A crossing guard marches into the gauntlet of the intersection in the Mission – an old woman but the neon sign is her shield. The children are her minion. And the grizzlied fervent of traffic ceases, as they would not dare to do anything but deign to her authority.

A young tomboy, flannel, piercings, tattered black jeans, skips down the street. Thick, outdated rims hold equally thick prescription lenses and belie the secret behind the facade. I hear her skateboard crash to the ground as I drive by.

A man is eager to please over the telephone. I agree to his permutations. He finds joy in his acquired expertise though he gets paid the same as his uninterested colleagues.

My babe holds a ravaged field mouse in her hand, petting it, praying for it. Nobody knows the natural lifespan of a field mouse. Just as this one does after a few more strained breaths, they meet death so early, so often.

During a pause in conversation, my friend puts her chin on her hand and lets the silence flow past the point of discomfort. I feel my heart radiate and look up from the floor — she is looking at me, and she is content.

A struggling, Vietnamese immigrant holds a bag of bread in her hands. She tosses it up in delight to the rain of pigeons cascading down around her.

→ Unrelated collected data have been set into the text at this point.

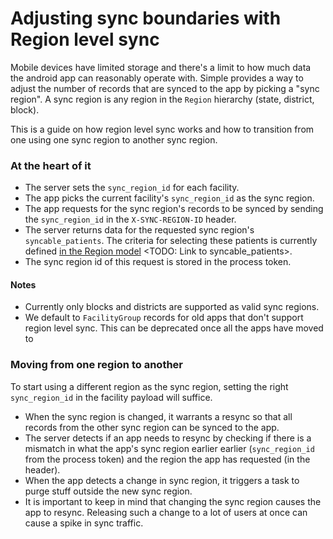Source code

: # Adjusting sync boundaries with Region level sync

Mobile devices have limited storage and there's a limit to how much data the android app can reasonably operate with.
Simple provides a way to adjust the number of records that are synced to the app by picking a "sync region". 
A sync region is any region in the `Region` hierarchy (state, district, block).

This is a guide on how region level sync works and how to transition from one using one sync region to another sync region.

### At the heart of it
- The server sets the `sync_region_id` for each facility.
- The app picks the current facility's `sync_region_id` as the sync region.
- The app requests for the sync region's records to be synced by sending the `sync_region_id` in the `X-SYNC-REGION-ID` header.
- The server returns data for the requested sync region's `syncable_patients`.
  The criteria for selecting these patients is currently defined [in the Region model](region.rb) <TODO: Link to syncable_patients>.
- The sync region id of this request is stored in the process token.

#### Notes
- Currently only blocks and districts are supported as valid sync regions.
- We default to `FacilityGroup` records for old apps that don't support region level sync. This can be deprecated once all the apps have moved to

### Moving from one region to another

To start using a different region as the sync region, setting the right `sync_region_id` in the facility payload will suffice.

- When the sync region is changed, it warrants a resync so that all records from the other sync region can be synced to the app.
- The server detects if an app needs to resync by checking if there is a mismatch in what the app's sync region earlier earlier (`sync_region_id` from the process token)
  and the region the app has requested (in the header).
- When the app detects a change in sync region, it triggers a task to purge stuff outside the new sync region.
- It is important to keep in mind that changing the sync region causes the app to resync.
  Releasing such a change to a lot of users at once can cause a spike in sync traffic.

Today’s Advice: “I feel that I have had a blow; but it is not, as I thought as a child, simply a blow from an enemy hidden behind the cotton wool of daily life; it is or will become a revelation of some order; it is a token of some real thing behind appearances… From this I reach what I might call a philosophy; that behind the cotton wool is hidden a pattern; that we – I mean all human beings – are connected with this; that the whole world is a work of art; that we are parts of the work of art.” Virginia Woolf,  “A Sketch of the Past.”